▶ EXERCISE
Would you transcribe each entry that follows word for word, minus the images?

===

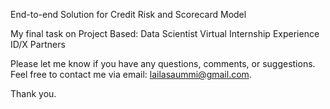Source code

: 
End-to-end Solution for Credit Risk and Scorecard Model

My final task on Project Based: Data Scientist Virtual Internship Experience ID/X Partners 



Please let me know if you have any questions, comments, or suggestions. Feel free to contact me via email: lailasaummi@gmail.com.

Thank you.
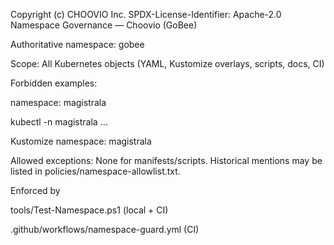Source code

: Copyright (c) CHOOVIO Inc.
SPDX-License-Identifier: Apache-2.0
Namespace Governance — Choovio (GoBee)

Authoritative namespace: gobee

Scope: All Kubernetes objects (YAML, Kustomize overlays, scripts, docs, CI)

Forbidden examples:

namespace: magistrala

kubectl -n magistrala ...

Kustomize namespace: magistrala

Allowed exceptions: None for manifests/scripts. Historical mentions may be listed in policies/namespace-allowlist.txt.

Enforced by

tools/Test-Namespace.ps1 (local + CI)

.github/workflows/namespace-guard.yml (CI)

===

▶ TASK SOLUTION
Source code

: 
End-to-end Solution for Credit Risk and Scorecard Model

My final task on Project Based: Data Scientist Virtual Internship Experience ID/X Partners 



Please let me know if you have any questions, comments, or suggestions. Feel free to contact me via email: lailasaummi@gmail.com.

Thank you.
Source code

: Copyright (c) CHOOVIO Inc.
SPDX-License-Identifier: Apache-2.0
Namespace Governance — Choovio (GoBee)

Authoritative namespace: gobee

Scope: All Kubernetes objects (YAML, Kustomize overlays, scripts, docs, CI)

Forbidden examples:

namespace: magistrala

kubectl -n magistrala ...

Kustomize namespace: magistrala

Allowed exceptions: None for manifests/scripts. Historical mentions may be listed in policies/namespace-allowlist.txt.

Enforced by

tools/Test-Namespace.ps1 (local + CI)

.github/workflows/namespace-guard.yml (CI)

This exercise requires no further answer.